[Collected data]
Segment Open

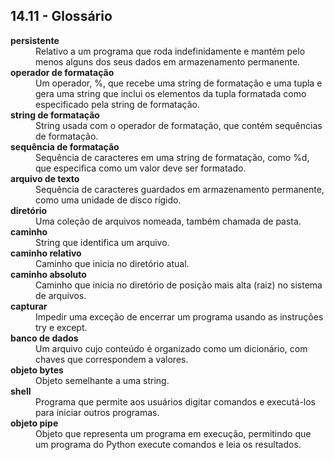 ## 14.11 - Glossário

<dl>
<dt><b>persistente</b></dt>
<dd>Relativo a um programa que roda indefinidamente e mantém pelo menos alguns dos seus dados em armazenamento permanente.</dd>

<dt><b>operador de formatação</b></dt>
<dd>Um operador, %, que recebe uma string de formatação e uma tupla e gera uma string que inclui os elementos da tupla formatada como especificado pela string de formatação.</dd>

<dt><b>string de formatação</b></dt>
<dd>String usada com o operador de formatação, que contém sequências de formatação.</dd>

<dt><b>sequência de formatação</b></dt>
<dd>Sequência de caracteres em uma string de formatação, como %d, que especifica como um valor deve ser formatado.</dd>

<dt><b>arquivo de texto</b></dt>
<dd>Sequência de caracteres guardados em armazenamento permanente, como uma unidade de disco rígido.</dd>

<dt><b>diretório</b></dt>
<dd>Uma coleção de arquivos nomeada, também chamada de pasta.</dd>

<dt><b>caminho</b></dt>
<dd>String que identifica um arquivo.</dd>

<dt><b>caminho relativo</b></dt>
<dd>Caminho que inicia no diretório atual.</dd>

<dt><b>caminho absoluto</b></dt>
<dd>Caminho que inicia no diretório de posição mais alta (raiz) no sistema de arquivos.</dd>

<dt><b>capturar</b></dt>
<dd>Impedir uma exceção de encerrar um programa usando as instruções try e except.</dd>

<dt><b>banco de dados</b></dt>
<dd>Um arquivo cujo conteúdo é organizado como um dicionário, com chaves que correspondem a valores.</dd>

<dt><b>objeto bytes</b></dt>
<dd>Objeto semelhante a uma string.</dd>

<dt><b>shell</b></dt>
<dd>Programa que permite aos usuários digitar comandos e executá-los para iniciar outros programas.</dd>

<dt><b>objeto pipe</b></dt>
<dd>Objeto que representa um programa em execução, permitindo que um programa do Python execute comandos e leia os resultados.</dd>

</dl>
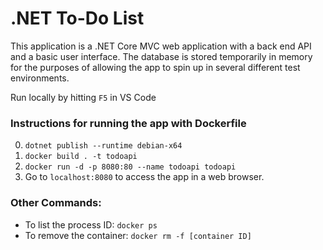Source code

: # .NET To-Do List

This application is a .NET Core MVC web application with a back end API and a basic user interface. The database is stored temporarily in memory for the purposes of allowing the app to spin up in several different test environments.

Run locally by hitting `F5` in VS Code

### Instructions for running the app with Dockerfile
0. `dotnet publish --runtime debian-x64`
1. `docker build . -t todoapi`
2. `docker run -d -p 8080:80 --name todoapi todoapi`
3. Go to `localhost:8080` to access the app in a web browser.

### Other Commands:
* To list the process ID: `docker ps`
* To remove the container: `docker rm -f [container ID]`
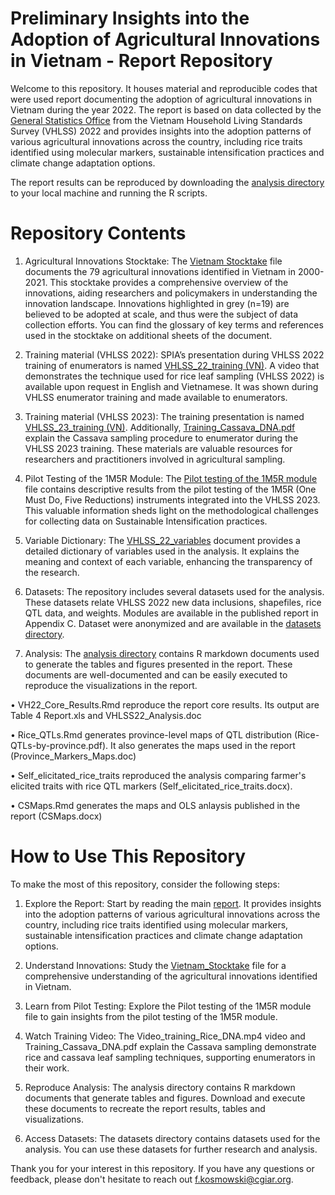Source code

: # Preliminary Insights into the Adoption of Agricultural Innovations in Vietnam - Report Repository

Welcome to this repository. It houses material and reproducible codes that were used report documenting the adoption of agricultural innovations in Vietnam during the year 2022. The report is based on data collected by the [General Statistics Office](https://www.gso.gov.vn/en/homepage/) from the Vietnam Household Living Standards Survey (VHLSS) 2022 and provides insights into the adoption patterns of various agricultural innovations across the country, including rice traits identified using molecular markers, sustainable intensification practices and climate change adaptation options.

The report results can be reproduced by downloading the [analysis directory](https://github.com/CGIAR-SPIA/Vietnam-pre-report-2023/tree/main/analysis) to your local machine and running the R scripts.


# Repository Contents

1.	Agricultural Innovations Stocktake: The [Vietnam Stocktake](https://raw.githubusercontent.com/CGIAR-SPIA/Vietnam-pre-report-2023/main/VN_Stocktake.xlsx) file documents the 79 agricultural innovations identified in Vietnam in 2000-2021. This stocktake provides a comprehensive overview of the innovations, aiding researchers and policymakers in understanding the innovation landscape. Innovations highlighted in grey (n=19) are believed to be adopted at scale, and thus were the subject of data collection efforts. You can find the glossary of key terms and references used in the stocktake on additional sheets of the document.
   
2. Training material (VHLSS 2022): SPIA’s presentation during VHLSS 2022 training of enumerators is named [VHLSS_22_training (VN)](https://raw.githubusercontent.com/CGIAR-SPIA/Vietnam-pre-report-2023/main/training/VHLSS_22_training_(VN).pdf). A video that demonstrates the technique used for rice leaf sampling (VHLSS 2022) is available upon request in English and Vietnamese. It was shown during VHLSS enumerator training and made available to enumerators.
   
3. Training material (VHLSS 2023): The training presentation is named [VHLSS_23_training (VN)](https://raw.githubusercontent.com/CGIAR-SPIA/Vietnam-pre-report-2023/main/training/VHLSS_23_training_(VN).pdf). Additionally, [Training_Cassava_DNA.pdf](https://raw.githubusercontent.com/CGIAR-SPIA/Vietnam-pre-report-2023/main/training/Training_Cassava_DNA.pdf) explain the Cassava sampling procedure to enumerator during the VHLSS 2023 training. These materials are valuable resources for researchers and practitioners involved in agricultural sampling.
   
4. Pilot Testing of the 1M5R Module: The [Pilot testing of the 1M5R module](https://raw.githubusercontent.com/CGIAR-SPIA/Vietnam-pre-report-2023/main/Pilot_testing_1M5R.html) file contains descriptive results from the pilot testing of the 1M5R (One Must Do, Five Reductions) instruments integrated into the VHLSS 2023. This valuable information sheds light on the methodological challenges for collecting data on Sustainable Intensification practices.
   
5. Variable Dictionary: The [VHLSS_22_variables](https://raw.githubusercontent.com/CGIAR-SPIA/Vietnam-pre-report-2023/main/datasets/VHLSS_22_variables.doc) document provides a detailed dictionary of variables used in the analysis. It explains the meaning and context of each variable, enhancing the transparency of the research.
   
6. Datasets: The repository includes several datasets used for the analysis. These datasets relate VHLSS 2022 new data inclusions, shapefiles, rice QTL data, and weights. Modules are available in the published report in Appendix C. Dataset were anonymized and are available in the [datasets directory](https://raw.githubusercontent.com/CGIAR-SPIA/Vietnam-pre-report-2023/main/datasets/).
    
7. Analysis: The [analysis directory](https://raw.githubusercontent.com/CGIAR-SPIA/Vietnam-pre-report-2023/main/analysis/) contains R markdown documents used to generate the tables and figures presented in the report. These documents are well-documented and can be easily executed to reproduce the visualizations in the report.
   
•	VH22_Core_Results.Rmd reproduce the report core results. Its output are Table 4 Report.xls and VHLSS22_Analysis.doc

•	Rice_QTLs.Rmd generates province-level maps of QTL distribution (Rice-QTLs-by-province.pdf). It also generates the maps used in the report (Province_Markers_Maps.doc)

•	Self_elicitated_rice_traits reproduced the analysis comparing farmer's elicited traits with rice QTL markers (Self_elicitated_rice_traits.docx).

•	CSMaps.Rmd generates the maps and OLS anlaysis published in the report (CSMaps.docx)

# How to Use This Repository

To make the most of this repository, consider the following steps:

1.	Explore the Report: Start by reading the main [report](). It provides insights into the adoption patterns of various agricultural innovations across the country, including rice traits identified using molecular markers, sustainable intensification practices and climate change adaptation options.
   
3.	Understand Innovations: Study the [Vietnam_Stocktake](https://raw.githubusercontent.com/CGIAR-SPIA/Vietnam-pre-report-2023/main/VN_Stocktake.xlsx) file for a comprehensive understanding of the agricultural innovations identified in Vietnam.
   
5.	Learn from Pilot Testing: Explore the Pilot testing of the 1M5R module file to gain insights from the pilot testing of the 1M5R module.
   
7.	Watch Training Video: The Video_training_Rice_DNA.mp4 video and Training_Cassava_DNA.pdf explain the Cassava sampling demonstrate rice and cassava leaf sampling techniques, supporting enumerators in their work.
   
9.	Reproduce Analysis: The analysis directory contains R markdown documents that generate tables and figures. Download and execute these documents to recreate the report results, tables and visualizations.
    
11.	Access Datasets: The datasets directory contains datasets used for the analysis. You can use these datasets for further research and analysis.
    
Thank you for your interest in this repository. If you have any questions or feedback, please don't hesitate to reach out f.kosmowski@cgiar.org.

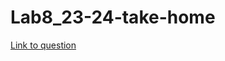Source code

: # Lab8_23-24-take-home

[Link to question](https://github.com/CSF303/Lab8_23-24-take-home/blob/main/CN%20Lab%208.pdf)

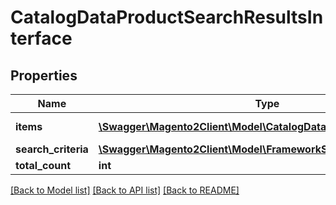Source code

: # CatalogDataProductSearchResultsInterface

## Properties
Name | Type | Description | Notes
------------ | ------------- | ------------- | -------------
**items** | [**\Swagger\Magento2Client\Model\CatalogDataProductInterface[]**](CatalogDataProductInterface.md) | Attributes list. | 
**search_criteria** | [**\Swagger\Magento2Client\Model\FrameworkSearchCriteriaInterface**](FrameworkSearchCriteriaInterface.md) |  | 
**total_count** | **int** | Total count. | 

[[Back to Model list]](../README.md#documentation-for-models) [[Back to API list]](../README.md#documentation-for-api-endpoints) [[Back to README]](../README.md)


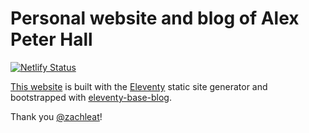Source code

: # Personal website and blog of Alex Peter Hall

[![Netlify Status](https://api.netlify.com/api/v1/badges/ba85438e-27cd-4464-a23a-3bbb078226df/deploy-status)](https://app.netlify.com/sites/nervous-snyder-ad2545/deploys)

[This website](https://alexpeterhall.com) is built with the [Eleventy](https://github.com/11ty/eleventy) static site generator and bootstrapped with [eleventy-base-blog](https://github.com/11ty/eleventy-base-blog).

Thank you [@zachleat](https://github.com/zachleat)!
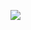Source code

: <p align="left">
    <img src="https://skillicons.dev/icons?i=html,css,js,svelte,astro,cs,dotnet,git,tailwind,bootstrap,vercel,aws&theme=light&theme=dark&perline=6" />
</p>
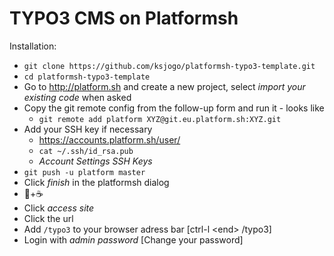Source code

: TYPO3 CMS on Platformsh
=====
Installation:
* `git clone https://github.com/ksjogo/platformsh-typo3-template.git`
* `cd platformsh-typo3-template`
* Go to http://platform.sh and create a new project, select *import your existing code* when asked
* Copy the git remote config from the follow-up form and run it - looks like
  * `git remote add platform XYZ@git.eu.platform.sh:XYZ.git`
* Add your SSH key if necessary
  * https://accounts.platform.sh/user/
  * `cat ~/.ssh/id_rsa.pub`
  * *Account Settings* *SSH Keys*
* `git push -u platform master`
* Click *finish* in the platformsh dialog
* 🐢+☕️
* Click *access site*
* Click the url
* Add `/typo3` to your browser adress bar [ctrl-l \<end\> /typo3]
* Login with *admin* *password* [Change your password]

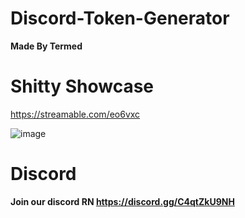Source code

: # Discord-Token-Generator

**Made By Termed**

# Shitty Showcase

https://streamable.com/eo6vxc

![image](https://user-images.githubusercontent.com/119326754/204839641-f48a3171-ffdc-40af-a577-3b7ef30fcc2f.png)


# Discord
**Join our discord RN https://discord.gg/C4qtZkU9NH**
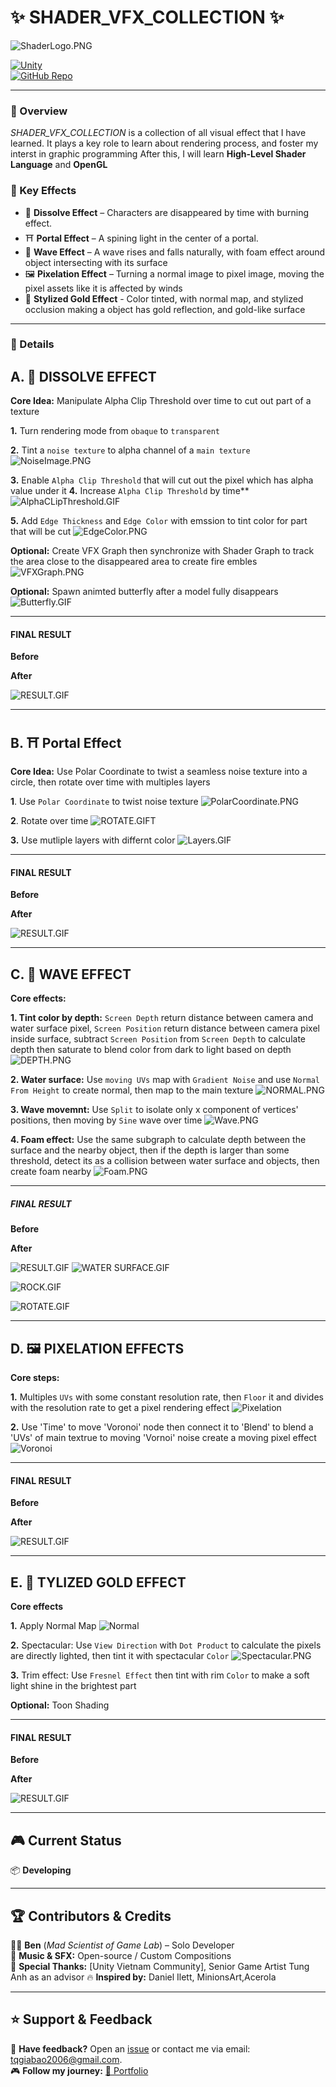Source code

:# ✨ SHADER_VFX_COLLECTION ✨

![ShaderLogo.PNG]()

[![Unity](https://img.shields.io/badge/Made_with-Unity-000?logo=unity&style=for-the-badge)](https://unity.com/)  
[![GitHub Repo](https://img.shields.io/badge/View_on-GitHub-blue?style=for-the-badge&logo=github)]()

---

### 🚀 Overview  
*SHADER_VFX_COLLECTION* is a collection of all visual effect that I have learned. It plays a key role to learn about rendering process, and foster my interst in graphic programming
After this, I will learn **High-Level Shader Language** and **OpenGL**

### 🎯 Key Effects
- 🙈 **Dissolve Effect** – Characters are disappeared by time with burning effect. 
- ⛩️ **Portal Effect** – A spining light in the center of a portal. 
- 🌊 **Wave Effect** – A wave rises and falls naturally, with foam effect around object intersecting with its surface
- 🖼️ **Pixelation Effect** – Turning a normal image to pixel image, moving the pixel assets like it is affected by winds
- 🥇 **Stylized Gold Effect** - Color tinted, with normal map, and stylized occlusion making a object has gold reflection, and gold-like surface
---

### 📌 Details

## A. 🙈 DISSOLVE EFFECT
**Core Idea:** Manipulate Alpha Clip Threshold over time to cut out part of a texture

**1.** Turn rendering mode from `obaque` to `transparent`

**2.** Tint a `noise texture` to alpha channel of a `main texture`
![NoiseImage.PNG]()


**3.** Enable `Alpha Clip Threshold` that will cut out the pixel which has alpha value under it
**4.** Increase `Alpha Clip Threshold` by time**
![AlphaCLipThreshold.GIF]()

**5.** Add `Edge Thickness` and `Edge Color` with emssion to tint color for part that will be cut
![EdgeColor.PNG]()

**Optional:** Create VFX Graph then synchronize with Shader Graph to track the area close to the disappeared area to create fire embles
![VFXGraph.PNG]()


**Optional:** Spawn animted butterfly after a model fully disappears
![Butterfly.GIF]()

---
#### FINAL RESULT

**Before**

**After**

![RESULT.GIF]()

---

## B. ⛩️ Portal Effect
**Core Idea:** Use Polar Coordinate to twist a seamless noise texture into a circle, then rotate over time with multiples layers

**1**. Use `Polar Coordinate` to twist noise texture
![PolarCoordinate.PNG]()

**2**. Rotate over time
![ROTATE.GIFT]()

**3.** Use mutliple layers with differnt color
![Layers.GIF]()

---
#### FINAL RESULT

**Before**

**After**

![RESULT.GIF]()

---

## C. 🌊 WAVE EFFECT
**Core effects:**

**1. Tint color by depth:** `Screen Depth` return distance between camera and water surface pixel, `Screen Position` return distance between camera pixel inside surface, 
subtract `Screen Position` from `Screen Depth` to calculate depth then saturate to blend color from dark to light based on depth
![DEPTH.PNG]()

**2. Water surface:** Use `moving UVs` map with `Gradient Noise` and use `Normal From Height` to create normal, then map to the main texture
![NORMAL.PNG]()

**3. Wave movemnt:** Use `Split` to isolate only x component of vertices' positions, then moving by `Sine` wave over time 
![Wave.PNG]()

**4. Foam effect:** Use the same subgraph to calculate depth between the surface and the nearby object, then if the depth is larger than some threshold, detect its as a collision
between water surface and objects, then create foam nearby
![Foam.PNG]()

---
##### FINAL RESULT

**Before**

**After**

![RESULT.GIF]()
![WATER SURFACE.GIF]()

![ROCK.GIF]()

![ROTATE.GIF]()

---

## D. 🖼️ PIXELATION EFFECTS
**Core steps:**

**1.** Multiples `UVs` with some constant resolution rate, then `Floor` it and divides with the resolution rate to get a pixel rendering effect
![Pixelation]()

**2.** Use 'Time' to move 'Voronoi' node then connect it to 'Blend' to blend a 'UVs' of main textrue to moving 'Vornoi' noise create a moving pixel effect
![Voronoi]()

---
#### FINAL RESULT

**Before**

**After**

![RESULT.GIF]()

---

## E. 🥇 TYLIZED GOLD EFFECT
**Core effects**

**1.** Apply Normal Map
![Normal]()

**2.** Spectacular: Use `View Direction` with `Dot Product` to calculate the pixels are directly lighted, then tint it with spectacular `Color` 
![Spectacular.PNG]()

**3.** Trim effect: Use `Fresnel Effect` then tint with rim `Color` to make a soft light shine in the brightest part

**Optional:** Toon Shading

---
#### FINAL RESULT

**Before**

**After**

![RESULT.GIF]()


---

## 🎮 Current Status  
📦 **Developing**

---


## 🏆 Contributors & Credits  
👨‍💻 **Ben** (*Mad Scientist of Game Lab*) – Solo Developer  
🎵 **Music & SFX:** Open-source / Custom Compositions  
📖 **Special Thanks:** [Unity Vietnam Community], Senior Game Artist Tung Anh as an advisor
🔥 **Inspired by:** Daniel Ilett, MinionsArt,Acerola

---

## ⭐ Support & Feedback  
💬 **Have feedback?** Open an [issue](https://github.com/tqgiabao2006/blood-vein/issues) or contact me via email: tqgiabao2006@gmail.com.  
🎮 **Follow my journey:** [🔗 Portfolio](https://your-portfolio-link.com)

Segment Closed

_Activity_
Among the entries, find every line holding "figures" and return it.

_Solution for this exercise_
7. Analysis: The [analysis directory](https://raw.githubusercontent.com/CGIAR-SPIA/Vietnam-pre-report-2023/main/analysis/) contains R markdown documents used to generate the tables and figures presented in the report. These documents are well-documented and can be easily executed to reproduce the visualizations in the report.
9.	Reproduce Analysis: The analysis directory contains R markdown documents that generate tables and figures. Download and execute these documents to recreate the report results, tables and visualizations.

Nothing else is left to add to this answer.